Basil Wilkerson

Profile
- Position: Offensive lineman

Personal information
- Born: January 22, 1907 Duncan, Oklahoma, U.S.
- Died: September 2, 1967 (aged 60) Odessa, Texas, U.S.

Career information
- High school: Duncan (OK)
- College: Oklahoma City

Career history
- Boston Braves (1932); Staten Island Stapletons (1932); Cincinnati Reds (1934);

Career statistics
- Games played: 10
- Stats at Pro Football Reference

= Basil Wilkerson =

American football player (1907–1967)

Basil Glenn Wilkerson (January 22, 1907 - September 2, 1967) was an American football offensive lineman in the National Football League (NFL) for the Boston Braves, Staten Island Stapletons, and the Cincinnati Reds.
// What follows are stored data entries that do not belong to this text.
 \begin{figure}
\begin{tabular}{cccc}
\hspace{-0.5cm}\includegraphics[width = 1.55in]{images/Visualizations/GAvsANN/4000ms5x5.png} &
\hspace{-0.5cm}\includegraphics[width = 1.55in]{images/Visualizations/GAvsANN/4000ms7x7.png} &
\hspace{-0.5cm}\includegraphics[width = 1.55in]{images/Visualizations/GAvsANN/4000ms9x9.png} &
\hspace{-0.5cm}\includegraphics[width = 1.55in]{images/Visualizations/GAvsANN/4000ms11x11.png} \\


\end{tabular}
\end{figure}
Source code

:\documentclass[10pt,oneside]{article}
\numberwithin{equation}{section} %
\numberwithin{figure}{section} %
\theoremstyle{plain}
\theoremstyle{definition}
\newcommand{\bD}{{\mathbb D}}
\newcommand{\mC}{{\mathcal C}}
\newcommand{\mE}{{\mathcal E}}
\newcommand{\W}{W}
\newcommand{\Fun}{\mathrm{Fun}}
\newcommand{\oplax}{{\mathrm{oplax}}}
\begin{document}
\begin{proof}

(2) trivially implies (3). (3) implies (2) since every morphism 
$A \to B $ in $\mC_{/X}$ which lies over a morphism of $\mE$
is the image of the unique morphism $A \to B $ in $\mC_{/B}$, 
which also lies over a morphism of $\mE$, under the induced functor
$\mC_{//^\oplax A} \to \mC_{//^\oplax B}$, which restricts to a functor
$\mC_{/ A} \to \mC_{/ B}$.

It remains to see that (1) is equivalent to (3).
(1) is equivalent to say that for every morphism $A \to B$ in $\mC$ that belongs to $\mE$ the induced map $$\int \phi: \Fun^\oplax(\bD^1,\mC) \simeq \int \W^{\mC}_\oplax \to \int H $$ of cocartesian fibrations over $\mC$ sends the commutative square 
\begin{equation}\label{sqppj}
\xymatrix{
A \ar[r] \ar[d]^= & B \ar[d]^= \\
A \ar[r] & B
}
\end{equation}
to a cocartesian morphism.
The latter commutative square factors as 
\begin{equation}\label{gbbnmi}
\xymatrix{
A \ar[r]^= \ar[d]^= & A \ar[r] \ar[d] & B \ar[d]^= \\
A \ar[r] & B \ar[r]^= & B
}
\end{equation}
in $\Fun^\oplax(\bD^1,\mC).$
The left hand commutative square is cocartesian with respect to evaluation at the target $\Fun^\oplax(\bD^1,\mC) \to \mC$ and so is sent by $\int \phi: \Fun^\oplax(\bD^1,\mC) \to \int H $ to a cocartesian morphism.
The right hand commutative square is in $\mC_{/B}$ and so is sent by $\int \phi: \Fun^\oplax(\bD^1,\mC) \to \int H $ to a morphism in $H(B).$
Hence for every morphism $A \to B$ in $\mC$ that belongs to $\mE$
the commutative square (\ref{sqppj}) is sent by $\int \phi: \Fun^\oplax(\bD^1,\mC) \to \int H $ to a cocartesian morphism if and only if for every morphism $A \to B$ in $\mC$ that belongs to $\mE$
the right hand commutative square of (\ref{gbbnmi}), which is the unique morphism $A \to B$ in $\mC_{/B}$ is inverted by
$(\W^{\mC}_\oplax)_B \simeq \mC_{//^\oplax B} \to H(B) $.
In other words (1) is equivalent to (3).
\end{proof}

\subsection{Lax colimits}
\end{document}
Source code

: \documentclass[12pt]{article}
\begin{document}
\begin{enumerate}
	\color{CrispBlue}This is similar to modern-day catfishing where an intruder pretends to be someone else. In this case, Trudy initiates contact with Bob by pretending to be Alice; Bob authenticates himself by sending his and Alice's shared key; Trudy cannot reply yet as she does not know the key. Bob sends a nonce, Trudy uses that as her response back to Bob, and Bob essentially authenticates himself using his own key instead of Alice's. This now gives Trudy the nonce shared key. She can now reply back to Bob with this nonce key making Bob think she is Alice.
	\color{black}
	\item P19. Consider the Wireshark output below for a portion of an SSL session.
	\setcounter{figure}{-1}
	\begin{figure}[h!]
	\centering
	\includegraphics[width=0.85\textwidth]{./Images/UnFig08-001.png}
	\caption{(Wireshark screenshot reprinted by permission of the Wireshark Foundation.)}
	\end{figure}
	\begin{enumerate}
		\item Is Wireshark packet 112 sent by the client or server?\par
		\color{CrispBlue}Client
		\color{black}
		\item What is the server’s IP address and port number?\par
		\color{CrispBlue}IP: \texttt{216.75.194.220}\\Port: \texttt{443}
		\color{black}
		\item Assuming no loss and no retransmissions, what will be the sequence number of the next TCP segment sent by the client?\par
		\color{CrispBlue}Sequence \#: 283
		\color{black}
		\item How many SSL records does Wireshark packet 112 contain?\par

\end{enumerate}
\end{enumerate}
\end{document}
He played college football at Oklahoma City University.

==Early life==
Wilkerson was born in Duncan, Oklahoma and attended Duncan High School.

==College career==
Wilkerson attended and played college football at Oklahoma City University. He was part of the Oklahoma City Stars football team that went undefeated in 1931. After the season, Wilkerson played in the East–West Shrine Game.

==Professional career==
After college, Wilkerson played in the National Football League (NFL) for the Boston Braves, Staten Island Stapletons, and the Cincinnati Reds.

==After football==
Wilkerson and his family moved to Odessa, Texas and he became a member of the Odessa College board of regents. He died of a heart attack on September 2, 1967.